I am breaking up this series into four parts:
Block Printing 101: Things you will need
- Block Printing Inks
- Wooden blocks
- Acrylic or plastic trays
- Rubber brayer
- Fabric to print
- Several sheets of fabric to create a padded surface
- Nail brush
The key factors I kept in mind while choosing inks was colorfastness, ease of use and impact on fabric. It is an absolute shame to block print for several hours and then have the print fade or alter significantly after every wash. It feels like all beauty is lost after extensive work. It was also important for me to be able to source the inks easily and to have them be cost effective. They also needed to be smooth to apply. The most important factor for me however, was how the fabric felt to touch after printing. For example, if you use acrylic or fabric ink on fabric, the fabric tends to stiffen up and does not feel smooth on the skin. It also doesn't drape as well if used on clothing or home décor.

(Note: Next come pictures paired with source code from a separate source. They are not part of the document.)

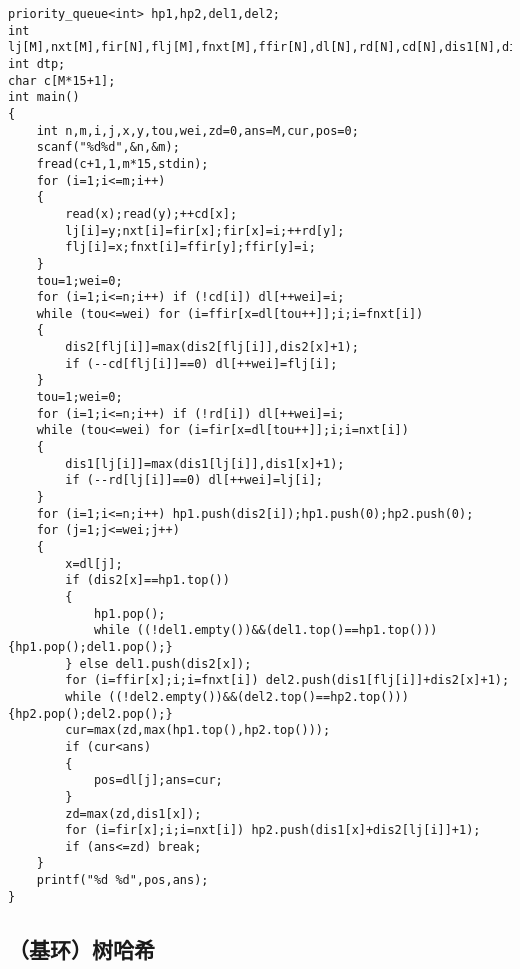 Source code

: \documentclass[12pt]{ctexart}
\begin{document}
\begin{lstlisting}
priority_queue<int> hp1,hp2,del1,del2;
int lj[M],nxt[M],fir[N],flj[M],fnxt[M],ffir[N],dl[N],rd[N],cd[N],dis1[N],dis2[N];
int dtp;
char c[M*15+1];
int main()
{
	int n,m,i,j,x,y,tou,wei,zd=0,ans=M,cur,pos=0;
	scanf("%d%d",&n,&m);
	fread(c+1,1,m*15,stdin);
	for (i=1;i<=m;i++)
	{
		read(x);read(y);++cd[x];
		lj[i]=y;nxt[i]=fir[x];fir[x]=i;++rd[y];
		flj[i]=x;fnxt[i]=ffir[y];ffir[y]=i;
	}
	tou=1;wei=0;
	for (i=1;i<=n;i++) if (!cd[i]) dl[++wei]=i;
	while (tou<=wei) for (i=ffir[x=dl[tou++]];i;i=fnxt[i]) 
	{
		dis2[flj[i]]=max(dis2[flj[i]],dis2[x]+1);
		if (--cd[flj[i]]==0) dl[++wei]=flj[i];
	}
	tou=1;wei=0;
	for (i=1;i<=n;i++) if (!rd[i]) dl[++wei]=i;
	while (tou<=wei) for (i=fir[x=dl[tou++]];i;i=nxt[i]) 
	{
		dis1[lj[i]]=max(dis1[lj[i]],dis1[x]+1);
		if (--rd[lj[i]]==0) dl[++wei]=lj[i];
	}
	for (i=1;i<=n;i++) hp1.push(dis2[i]);hp1.push(0);hp2.push(0);
	for (j=1;j<=wei;j++)
	{
		x=dl[j];
		if (dis2[x]==hp1.top())
		{
			hp1.pop();
			while ((!del1.empty())&&(del1.top()==hp1.top())) {hp1.pop();del1.pop();}
		} else del1.push(dis2[x]);
		for (i=ffir[x];i;i=fnxt[i]) del2.push(dis1[flj[i]]+dis2[x]+1);
		while ((!del2.empty())&&(del2.top()==hp2.top())) {hp2.pop();del2.pop();}
		cur=max(zd,max(hp1.top(),hp2.top()));
		if (cur<ans)
		{
			pos=dl[j];ans=cur;
		}
		zd=max(zd,dis1[x]);
		for (i=fir[x];i;i=nxt[i]) hp2.push(dis1[x]+dis2[lj[i]]+1);
		if (ans<=zd) break;
	}
	printf("%d %d",pos,ans);
}
\end{lstlisting}

\subsection{（基环）树哈希}
\end{document}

Keeping all of this in mind, my personal favorites to use are Jacquard Versatex Screen Printing Inks for my basic solid colors. They blend well to create new shades, I use Lumiere by Jacquard for my metallic shades like gold, silver, rose gold and such.
I would not recommend using acrylic inks for printing, as they do alter the texture of the fabric and since they dry very quickly, it is difficult to clean the blocks after usage.

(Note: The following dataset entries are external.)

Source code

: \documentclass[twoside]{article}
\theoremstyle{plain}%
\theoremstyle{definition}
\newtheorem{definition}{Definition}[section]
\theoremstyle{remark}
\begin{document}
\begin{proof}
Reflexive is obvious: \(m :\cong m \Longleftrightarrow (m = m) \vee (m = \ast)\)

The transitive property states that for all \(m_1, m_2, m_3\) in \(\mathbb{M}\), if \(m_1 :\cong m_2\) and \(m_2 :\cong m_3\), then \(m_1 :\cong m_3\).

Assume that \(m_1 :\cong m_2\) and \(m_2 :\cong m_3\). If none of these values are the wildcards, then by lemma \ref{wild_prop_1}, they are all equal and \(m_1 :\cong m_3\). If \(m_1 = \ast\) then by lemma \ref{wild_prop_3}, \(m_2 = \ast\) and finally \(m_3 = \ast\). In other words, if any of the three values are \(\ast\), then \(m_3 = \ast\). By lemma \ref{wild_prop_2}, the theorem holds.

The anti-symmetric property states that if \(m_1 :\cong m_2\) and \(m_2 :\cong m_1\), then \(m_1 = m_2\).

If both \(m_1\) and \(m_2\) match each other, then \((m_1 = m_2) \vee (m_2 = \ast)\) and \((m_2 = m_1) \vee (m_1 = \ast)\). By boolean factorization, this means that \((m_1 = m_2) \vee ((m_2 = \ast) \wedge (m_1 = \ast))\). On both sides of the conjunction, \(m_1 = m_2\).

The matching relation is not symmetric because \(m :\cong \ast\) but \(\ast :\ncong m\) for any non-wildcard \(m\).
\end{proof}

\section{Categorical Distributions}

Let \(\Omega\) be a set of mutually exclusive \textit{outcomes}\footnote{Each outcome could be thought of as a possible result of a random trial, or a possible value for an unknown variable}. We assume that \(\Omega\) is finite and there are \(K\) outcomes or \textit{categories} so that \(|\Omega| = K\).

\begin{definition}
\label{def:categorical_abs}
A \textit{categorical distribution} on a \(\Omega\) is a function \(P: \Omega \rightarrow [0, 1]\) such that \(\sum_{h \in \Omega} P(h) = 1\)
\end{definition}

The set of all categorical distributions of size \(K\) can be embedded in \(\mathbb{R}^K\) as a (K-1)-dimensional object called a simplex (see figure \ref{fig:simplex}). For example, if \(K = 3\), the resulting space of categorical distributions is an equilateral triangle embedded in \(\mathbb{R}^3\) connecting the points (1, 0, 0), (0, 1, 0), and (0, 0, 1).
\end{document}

2. Wooden blocks or rubber stamps
I personally source my wooden blocks from artisans in India. The blocks are hand carved by the artisans and are made using teak wood. Use can source the blocks via Amazon or Etsy. I don't have a reliable online vendor to recommend at this time.
An alternative to using wooden blocks is to use rubber stamps, or even try 3d printing a designing or having a wooden block laser engraved through local businesses. I have not tried these options but have seen others do so.
3. Acrylic or plastic trays
You will need a smooth surface to apply the ink and spread the ink on using a brayer. You could also use foam meat trays. I found mine from my local craft store
4. Rubber brayer
I prefer using soft rubber brayers to apply a even coat of ink on the block before printing. You could also use a hard brayer, but I don't recommend it.
5. Fabric for printing
My personal preference is to print on natural fiber fabric like cotton, linen or silk. I choose fabric with a tight weave so the motif printed is clean and crisp. You can print on any fabric actually, but I would highly encourage you to test a print on a small sample before committing to a large piece of fabric. On some poly- blend fabrics, the ink can bleed. I enjoy printing on quilting cotton fabric.
6. Sheets for padded surface
Creating the right environment to block print can make a world of a difference. I would recommend creating 5-7 layers of fabric, to create a padding. The fabric to print on will be placed over this surface. I will cover this in more detail the next post. I would highly recommend searching your local thrift store to find sheets for this purpose. They will get stained with ink.
7. Nail brush
It is important to clean the blocks right after block printing. I like using a regular nail brush as it cleans the small grooves in a block and is gentle to use on the block. You could also use a simple toothbrush.